Olivier and Steve had adopted two young children—Laurent, five, and Patrice, four—jointly under California law.  However, they faced a crisis with the looming expiration of Olivier’s work visa, due to run out in 2006.  Olivier feared it would never be renewed; after September 11, he came to Homeland Security’s suddenly intensified attention, because of an old and inadvertent overstay from the 1990s which had remained in government records.  “Each time I leave the country, I am not sure what is going to happen,” he says.  “I am not sure I can re-enter without a problem.”

The two considered moving to Belgium, which at first seemed entirely welcoming—it had opened marriage to same-sex couples in 2003.  But then they discovered the catch—a Kafkaesque twist that meant their relationship might be safe, but their children endangered. “We could marry in Belgium,” Olivier explains,

But Belgium allowed marriage with an exception: it did not allow same-sex couples to adopt.  So our adoption of the kids will not be recognized in Belgium.  If we took our children to Belgium, in ninety days they would become illegal there.  They could be deported after that.

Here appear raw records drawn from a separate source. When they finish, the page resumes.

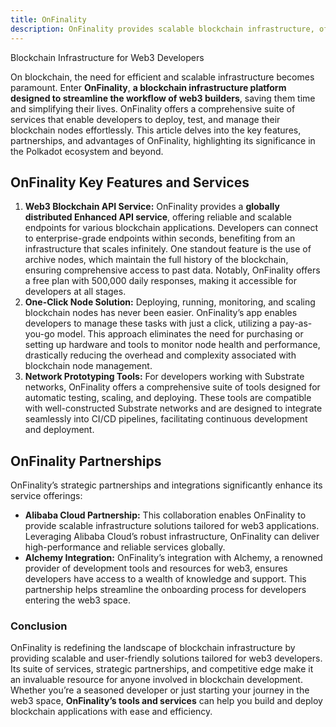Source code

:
 ```yaml
---
title: OnFinality
description: OnFinality provides scalable blockchain infrastructure, offering API services and one-click node solutions to simplify and accelerate web3 development.
---  
```


Blockchain Infrastructure for Web3 Developers

On blockchain, the need for efficient and scalable infrastructure becomes paramount. Enter **OnFinality**, **a blockchain infrastructure platform designed to streamline the workflow of web3 builders**, saving them time and simplifying their lives. OnFinality offers a comprehensive suite of services that enable developers to deploy, test, and manage their blockchain nodes effortlessly. This article delves into the key features, partnerships, and advantages of OnFinality, highlighting its significance in the Polkadot ecosystem and beyond.

## OnFinality Key Features and Services
1. **Web3 Blockchain API Service:** OnFinality provides a **globally distributed Enhanced API service**, offering reliable and scalable endpoints for various blockchain applications. Developers can connect to enterprise-grade endpoints within seconds, benefiting from an infrastructure that scales infinitely. One standout feature is the use of archive nodes, which maintain the full history of the blockchain, ensuring comprehensive access to past data. Notably, OnFinality offers a free plan with 500,000 daily responses, making it accessible for developers at all stages.
2. **One-Click Node Solution:** Deploying, running, monitoring, and scaling blockchain nodes has never been easier. OnFinality’s app enables developers to manage these tasks with just a click, utilizing a pay-as-you-go model. This approach eliminates the need for purchasing or setting up hardware and tools to monitor node health and performance, drastically reducing the overhead and complexity associated with blockchain node management.
3. **Network Prototyping Tools:** For developers working with Substrate networks, OnFinality offers a comprehensive suite of tools designed for automatic testing, scaling, and deploying. These tools are compatible with well-constructed Substrate networks and are designed to integrate seamlessly into CI/CD pipelines, facilitating continuous development and deployment.

## OnFinality Partnerships
OnFinality’s strategic partnerships and integrations significantly enhance its service offerings:
- **Alibaba Cloud Partnership:** This collaboration enables OnFinality to provide scalable infrastructure solutions tailored for web3 applications. Leveraging Alibaba Cloud’s robust infrastructure, OnFinality can deliver high-performance and reliable services globally.
- **Alchemy Integration:** OnFinality’s integration with Alchemy, a renowned provider of development tools and resources for web3, ensures developers have access to a wealth of knowledge and support. This partnership helps streamline the onboarding process for developers entering the web3 space.

### Conclusion

OnFinality is redefining the landscape of blockchain infrastructure by providing scalable and user-friendly solutions tailored for web3 developers. Its suite of services, strategic partnerships, and competitive edge make it an invaluable resource for anyone involved in blockchain development. Whether you’re a seasoned developer or just starting your journey in the web3 space, **OnFinality’s tools and services** can help you build and deploy blockchain applications with ease and efficiency.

This was two years ago.  We talked to a Belgian lawyer, and with the lawyer we met the parchet, the institution that tries to figure out how a law will be interpreted.  He told us: there is no way to read the law in a way that will allow the kids to be interpreted as yours. 

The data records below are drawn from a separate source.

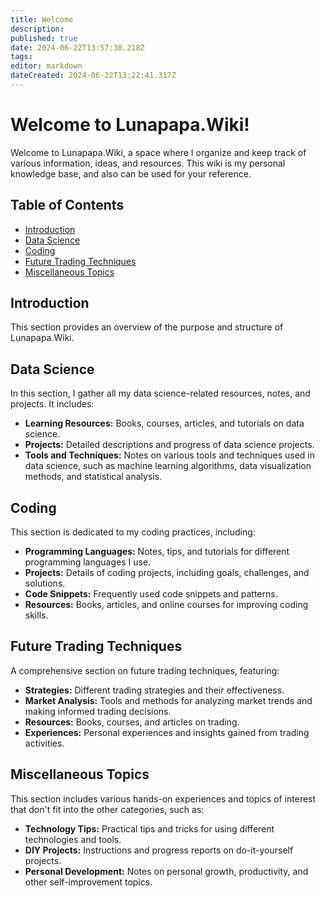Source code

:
 ```yaml
---
title: Welcome
description: 
published: true
date: 2024-06-22T13:57:30.218Z
tags: 
editor: markdown
dateCreated: 2024-06-22T13:22:41.317Z
---
```


# Welcome to Lunapapa.Wiki!

Welcome to Lunapapa.Wiki, a space where I organize and keep track of various information, ideas, and resources. This wiki is my personal knowledge base, and also can be used for your reference.

## Table of Contents

- [Introduction](#introduction)
- [Data Science](#data-science)
- [Coding](#coding)
- [Future Trading Techniques](#future-trading-techniques)
- [Miscellaneous Topics](#miscellaneous-topics)


## Introduction

This section provides an overview of the purpose and structure of Lunapapa.Wiki.

## Data Science

In this section, I gather all my data science-related resources, notes, and projects. It includes:

- **Learning Resources:** Books, courses, articles, and tutorials on data science.
- **Projects:** Detailed descriptions and progress of data science projects.
- **Tools and Techniques:** Notes on various tools and techniques used in data science, such as machine learning algorithms, data visualization methods, and statistical analysis.

## Coding

This section is dedicated to my coding practices, including:

- **Programming Languages:** Notes, tips, and tutorials for different programming languages I use.
- **Projects:** Details of coding projects, including goals, challenges, and solutions.
- **Code Snippets:** Frequently used code snippets and patterns.
- **Resources:** Books, articles, and online courses for improving coding skills.

## Future Trading Techniques

A comprehensive section on future trading techniques, featuring:

- **Strategies:** Different trading strategies and their effectiveness.
- **Market Analysis:** Tools and methods for analyzing market trends and making informed trading decisions.
- **Resources:** Books, courses, and articles on trading.
- **Experiences:** Personal experiences and insights gained from trading activities.

## Miscellaneous Topics

This section includes various hands-on experiences and topics of interest that don't fit into the other categories, such as:

- **Technology Tips:** Practical tips and tricks for using different technologies and tools.
- **DIY Projects:** Instructions and progress reports on do-it-yourself projects.
- **Personal Development:** Notes on personal growth, productivity, and other self-improvement topics.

For Steve it is different, he is American and American law should apply.  So the children would be his under American law. But Belgium could say they do not want to recognize the birth certificate because there are two men.  There is a Belgian law that says that a birth certificate cannot have more than one man or more than one woman on it.  If it does, it is nullified, without value.  This is to ensure that adoption by gay parents should not be recognized. 

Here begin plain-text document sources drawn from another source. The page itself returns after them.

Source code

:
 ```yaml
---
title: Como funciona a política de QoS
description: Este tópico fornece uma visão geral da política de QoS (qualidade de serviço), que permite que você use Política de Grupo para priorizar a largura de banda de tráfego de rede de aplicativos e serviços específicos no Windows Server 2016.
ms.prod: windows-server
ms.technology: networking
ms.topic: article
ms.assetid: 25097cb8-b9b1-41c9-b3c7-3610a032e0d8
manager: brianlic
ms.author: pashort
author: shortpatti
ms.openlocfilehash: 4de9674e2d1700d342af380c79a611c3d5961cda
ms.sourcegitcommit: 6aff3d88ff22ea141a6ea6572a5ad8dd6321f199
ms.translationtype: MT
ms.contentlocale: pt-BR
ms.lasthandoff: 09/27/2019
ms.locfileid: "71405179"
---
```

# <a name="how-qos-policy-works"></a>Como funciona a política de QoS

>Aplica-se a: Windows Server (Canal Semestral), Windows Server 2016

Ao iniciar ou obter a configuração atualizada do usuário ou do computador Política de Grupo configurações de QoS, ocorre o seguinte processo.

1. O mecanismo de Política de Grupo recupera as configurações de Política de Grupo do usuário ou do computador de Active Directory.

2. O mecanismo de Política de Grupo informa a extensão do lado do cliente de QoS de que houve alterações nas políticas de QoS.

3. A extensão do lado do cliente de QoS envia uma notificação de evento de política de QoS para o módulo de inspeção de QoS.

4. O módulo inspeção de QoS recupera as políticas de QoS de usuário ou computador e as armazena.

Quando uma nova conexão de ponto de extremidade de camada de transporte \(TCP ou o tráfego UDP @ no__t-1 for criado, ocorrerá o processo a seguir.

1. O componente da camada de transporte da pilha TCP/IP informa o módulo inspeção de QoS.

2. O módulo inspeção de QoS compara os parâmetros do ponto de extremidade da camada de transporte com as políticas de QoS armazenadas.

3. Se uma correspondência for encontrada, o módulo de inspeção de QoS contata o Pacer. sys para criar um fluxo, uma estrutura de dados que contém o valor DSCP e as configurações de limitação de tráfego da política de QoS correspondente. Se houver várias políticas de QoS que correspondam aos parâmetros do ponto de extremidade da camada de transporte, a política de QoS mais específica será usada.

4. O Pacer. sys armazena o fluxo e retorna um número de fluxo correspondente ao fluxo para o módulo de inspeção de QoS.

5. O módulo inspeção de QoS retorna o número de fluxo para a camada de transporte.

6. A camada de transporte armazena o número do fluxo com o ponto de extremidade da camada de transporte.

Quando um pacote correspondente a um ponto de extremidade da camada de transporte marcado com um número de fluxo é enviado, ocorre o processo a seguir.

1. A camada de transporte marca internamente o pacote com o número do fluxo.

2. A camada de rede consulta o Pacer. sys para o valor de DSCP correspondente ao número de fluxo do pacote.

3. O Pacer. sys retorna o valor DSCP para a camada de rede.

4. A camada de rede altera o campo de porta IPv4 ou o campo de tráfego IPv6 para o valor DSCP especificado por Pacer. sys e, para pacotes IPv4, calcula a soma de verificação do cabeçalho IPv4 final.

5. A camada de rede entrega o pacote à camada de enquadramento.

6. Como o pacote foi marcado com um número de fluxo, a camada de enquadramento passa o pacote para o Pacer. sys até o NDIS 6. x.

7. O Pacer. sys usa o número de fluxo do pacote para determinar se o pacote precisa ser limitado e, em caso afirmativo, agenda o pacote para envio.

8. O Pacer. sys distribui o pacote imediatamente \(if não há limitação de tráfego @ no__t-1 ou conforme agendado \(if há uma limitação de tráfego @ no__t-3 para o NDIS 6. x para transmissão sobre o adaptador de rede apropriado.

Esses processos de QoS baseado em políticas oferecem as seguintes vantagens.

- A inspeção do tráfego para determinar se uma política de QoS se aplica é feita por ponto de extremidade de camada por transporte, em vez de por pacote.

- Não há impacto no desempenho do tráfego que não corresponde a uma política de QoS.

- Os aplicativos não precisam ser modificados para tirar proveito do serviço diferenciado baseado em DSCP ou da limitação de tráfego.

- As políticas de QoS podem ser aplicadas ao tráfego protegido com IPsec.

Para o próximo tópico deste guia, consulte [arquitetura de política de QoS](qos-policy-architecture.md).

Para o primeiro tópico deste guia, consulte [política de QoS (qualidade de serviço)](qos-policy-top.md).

Olivier is in the United States on an investor’s visa, having started his own firm.  In 2002, he returned to Belgium for what was supposed to be a routine renewal, but because the business had shrunk in the Bay Area’s economic crisis, the U.S. consulate denied the visa on a technicality.  Although it was eventually renewed, Steve remembers this as a crisis that forced them to confront their relationship’s fragility:

When we were in Belgium—I guess there are a few pivotal moments in my life, but this was one—I was walking down the street and Olivier calls me from the American consulate and says, “They’ve revoked my visa.”  It didn’t even hit me—I said, are we still leaving in ten days, or do we have to wait a few more days? He said, “No, revoked is revoked, they’ve told me I cannot get back into the United States.”  I hung up and said, What is this? We’d lived here years, had kids, a house, friends, jobs, an established life; and he said, “We’re going to have to move to Europe.” And I said, does this mean I have to go back to San Francisco and raise the kids and he visits every so often and we live apart, or does it mean I move to Brussels and start my life over? It means a lot to me.   To us.  And what about the kids?  Maybe changing your life and moving to another place might be fun.  But it’s not something you want to have forced on you. Or on your kids.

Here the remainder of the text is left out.